* WORK INSTRUCTION: All lines of the records below that contain the word "HTTP" must be listed.

[Stored dataset items]
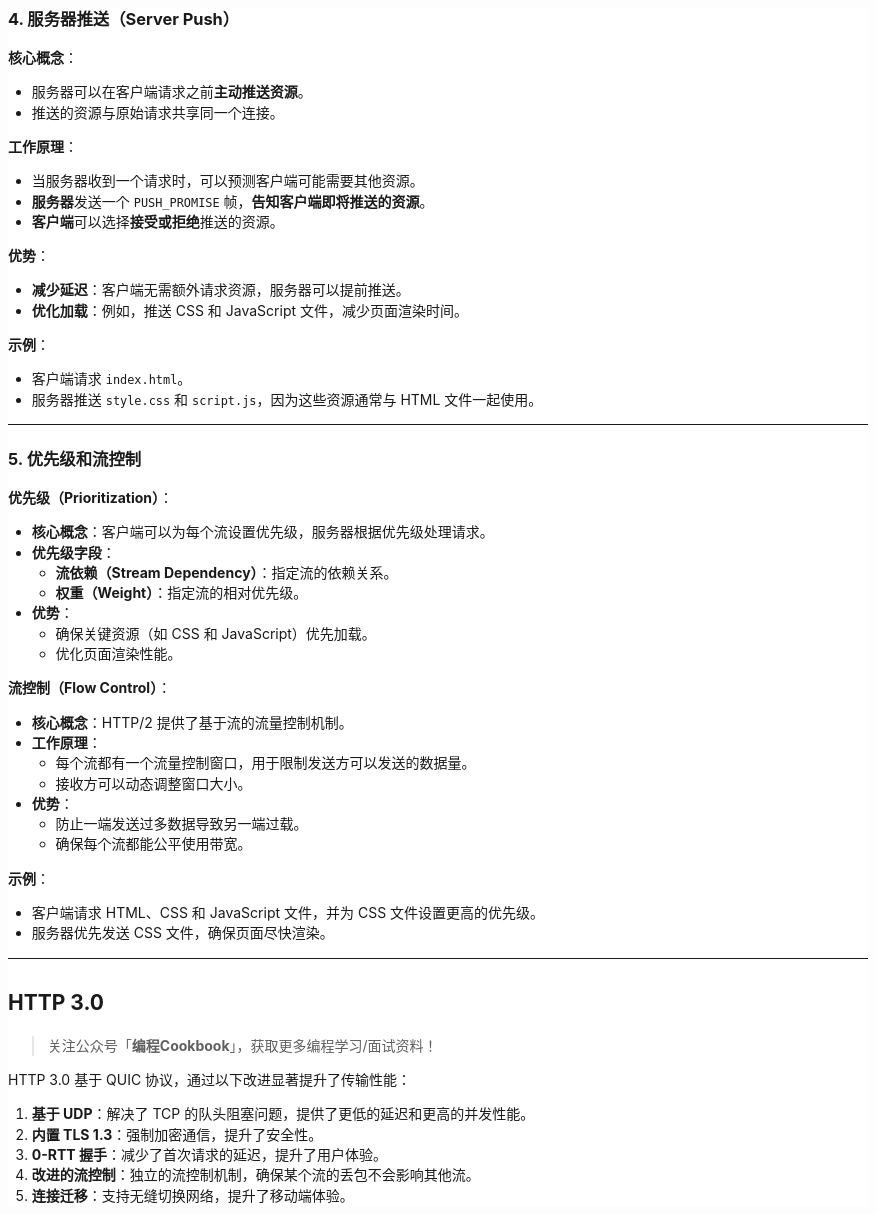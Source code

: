 
### 4. 服务器推送（Server Push）

**核心概念**：
- 服务器可以在客户端请求之前**主动推送资源**。
- 推送的资源与原始请求共享同一个连接。

**工作原理**：
- 当服务器收到一个请求时，可以预测客户端可能需要其他资源。
- **服务器**发送一个 `PUSH_PROMISE` 帧，**告知客户端即将推送的资源**。
- **客户端**可以选择**接受或拒绝**推送的资源。

**优势**：
- **减少延迟**：客户端无需额外请求资源，服务器可以提前推送。
- **优化加载**：例如，推送 CSS 和 JavaScript 文件，减少页面渲染时间。

**示例**：
- 客户端请求 `index.html`。
- 服务器推送 `style.css` 和 `script.js`，因为这些资源通常与 HTML 文件一起使用。


---

### 5. 优先级和流控制
**优先级（Prioritization）**：
- **核心概念**：客户端可以为每个流设置优先级，服务器根据优先级处理请求。
- **优先级字段**：
  - **流依赖（Stream Dependency）**：指定流的依赖关系。
  - **权重（Weight）**：指定流的相对优先级。
- **优势**：
  - 确保关键资源（如 CSS 和 JavaScript）优先加载。
  - 优化页面渲染性能。

**流控制（Flow Control）**：
- **核心概念**：HTTP/2 提供了基于流的流量控制机制。
- **工作原理**：
  - 每个流都有一个流量控制窗口，用于限制发送方可以发送的数据量。
  - 接收方可以动态调整窗口大小。
- **优势**：
  - 防止一端发送过多数据导致另一端过载。
  - 确保每个流都能公平使用带宽。


**示例**：
- 客户端请求 HTML、CSS 和 JavaScript 文件，并为 CSS 文件设置更高的优先级。
- 服务器优先发送 CSS 文件，确保页面尽快渲染。


---

## HTTP 3.0
> 关注公众号「**编程Cookbook**」，获取更多编程学习/面试资料！

HTTP 3.0 基于 QUIC 协议，通过以下改进显著提升了传输性能：
1. **基于 UDP**：解决了 TCP 的队头阻塞问题，提供了更低的延迟和更高的并发性能。
2. **内置 TLS 1.3**：强制加密通信，提升了安全性。
3. **0-RTT 握手**：减少了首次请求的延迟，提升了用户体验。
4. **改进的流控制**：独立的流控制机制，确保某个流的丢包不会影响其他流。
5. **连接迁移**：支持无缝切换网络，提升了移动端体验。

* TASK RESPONSE:
- **核心概念**：HTTP/2 提供了基于流的流量控制机制。
## HTTP 3.0
HTTP 3.0 基于 QUIC 协议，通过以下改进显著提升了传输性能：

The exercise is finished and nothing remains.